→ **What needs to be done**:
Check every line of the material below, and show those that contain "calls".
==========
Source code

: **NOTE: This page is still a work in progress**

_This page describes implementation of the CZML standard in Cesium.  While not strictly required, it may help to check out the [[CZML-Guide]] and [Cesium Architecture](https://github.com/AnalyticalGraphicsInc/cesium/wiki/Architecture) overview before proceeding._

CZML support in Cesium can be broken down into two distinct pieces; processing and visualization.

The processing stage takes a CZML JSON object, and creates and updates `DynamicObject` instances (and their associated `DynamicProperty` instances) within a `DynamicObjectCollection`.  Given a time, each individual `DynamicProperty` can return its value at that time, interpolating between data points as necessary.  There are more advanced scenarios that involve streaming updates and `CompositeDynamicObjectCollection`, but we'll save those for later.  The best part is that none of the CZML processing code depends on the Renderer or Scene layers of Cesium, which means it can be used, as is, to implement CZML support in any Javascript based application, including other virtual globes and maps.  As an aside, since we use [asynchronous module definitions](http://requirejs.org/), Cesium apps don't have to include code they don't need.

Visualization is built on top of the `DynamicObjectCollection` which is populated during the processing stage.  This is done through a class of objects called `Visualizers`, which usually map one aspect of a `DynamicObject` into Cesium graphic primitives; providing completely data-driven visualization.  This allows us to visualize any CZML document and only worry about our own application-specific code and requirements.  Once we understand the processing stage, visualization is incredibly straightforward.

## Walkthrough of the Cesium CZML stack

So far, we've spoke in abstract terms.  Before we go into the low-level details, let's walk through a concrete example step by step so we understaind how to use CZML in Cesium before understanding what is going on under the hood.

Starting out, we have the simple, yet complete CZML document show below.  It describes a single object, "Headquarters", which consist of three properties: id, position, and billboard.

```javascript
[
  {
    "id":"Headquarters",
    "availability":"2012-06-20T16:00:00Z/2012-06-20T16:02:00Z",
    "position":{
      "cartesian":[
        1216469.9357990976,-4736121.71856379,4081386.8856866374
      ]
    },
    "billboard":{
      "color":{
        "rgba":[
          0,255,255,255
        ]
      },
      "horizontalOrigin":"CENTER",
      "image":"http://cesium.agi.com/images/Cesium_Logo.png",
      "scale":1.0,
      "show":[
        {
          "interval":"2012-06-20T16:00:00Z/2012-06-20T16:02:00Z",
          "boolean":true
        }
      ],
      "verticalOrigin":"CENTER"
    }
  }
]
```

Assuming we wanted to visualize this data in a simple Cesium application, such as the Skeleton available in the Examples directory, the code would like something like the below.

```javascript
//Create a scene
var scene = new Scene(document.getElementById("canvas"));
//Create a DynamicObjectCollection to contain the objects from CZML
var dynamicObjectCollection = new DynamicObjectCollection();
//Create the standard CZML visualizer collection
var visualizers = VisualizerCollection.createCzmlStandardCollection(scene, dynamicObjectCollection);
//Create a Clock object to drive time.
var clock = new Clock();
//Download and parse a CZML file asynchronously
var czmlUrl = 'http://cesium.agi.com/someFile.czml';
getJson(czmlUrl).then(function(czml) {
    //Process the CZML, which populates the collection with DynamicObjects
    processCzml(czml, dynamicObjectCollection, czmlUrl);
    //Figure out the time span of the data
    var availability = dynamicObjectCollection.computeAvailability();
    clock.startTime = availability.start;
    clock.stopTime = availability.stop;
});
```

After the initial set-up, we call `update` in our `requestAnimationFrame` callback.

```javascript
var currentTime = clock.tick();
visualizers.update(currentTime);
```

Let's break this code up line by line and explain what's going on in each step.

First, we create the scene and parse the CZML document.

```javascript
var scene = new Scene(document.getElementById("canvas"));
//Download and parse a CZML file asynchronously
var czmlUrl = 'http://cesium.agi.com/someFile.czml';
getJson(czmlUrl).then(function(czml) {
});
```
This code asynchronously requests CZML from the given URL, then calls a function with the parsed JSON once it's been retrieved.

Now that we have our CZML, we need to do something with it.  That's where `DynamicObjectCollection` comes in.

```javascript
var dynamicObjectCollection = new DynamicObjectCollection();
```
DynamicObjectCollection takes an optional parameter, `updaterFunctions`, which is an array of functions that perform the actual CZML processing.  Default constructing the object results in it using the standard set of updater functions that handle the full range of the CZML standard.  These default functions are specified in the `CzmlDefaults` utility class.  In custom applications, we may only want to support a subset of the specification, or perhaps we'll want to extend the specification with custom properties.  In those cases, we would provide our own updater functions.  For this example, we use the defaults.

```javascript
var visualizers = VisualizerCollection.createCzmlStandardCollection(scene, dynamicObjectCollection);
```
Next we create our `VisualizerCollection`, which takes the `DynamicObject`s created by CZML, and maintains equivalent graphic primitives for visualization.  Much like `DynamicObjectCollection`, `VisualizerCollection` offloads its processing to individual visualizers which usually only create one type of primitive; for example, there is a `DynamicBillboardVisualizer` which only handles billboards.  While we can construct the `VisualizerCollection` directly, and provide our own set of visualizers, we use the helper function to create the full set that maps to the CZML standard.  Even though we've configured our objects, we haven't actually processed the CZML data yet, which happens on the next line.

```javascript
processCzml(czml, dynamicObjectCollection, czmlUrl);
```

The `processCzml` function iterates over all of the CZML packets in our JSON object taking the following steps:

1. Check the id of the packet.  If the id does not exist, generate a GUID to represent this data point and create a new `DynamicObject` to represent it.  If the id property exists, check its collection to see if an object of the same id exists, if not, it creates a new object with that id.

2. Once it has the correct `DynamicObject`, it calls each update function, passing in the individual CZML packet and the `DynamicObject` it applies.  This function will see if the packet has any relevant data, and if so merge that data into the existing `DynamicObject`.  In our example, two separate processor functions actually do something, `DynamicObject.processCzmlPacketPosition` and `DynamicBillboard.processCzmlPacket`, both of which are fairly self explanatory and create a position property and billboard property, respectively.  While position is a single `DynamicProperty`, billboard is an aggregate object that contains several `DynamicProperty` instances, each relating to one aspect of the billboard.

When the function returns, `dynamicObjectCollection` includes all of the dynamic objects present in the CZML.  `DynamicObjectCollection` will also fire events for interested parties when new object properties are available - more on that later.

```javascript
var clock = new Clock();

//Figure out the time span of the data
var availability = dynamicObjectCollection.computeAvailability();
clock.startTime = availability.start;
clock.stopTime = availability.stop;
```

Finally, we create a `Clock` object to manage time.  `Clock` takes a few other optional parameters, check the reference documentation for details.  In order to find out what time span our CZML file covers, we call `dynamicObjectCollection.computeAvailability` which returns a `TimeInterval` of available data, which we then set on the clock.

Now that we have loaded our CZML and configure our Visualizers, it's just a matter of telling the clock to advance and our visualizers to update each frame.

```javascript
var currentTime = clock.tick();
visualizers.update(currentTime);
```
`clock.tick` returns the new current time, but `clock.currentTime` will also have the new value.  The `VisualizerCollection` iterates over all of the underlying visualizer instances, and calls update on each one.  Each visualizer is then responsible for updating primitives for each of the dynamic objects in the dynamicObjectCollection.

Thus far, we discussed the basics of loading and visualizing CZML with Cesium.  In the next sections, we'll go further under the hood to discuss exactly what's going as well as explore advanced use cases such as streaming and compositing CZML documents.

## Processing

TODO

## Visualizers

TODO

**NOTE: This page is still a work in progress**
==========
→ **Response for this exercise**:
This code asynchronously requests CZML from the given URL, then calls a function with the parsed JSON once it's been retrieved.
2. Once it has the correct `DynamicObject`, it calls each update function, passing in the individual CZML packet and the `DynamicObject` it applies.  This function will see if the packet has any relevant data, and if so merge that data into the existing `DynamicObject`.  In our example, two separate processor functions actually do something, `DynamicObject.processCzmlPacketPosition` and `DynamicBillboard.processCzmlPacket`, both of which are fairly self explanatory and create a position property and billboard property, respectively.  While position is a single `DynamicProperty`, billboard is an aggregate object that contains several `DynamicProperty` instances, each relating to one aspect of the billboard.
`clock.tick` returns the new current time, but `clock.currentTime` will also have the new value.  The `VisualizerCollection` iterates over all of the underlying visualizer instances, and calls update on each one.  Each visualizer is then responsible for updating primitives for each of the dynamic objects in the dynamicObjectCollection.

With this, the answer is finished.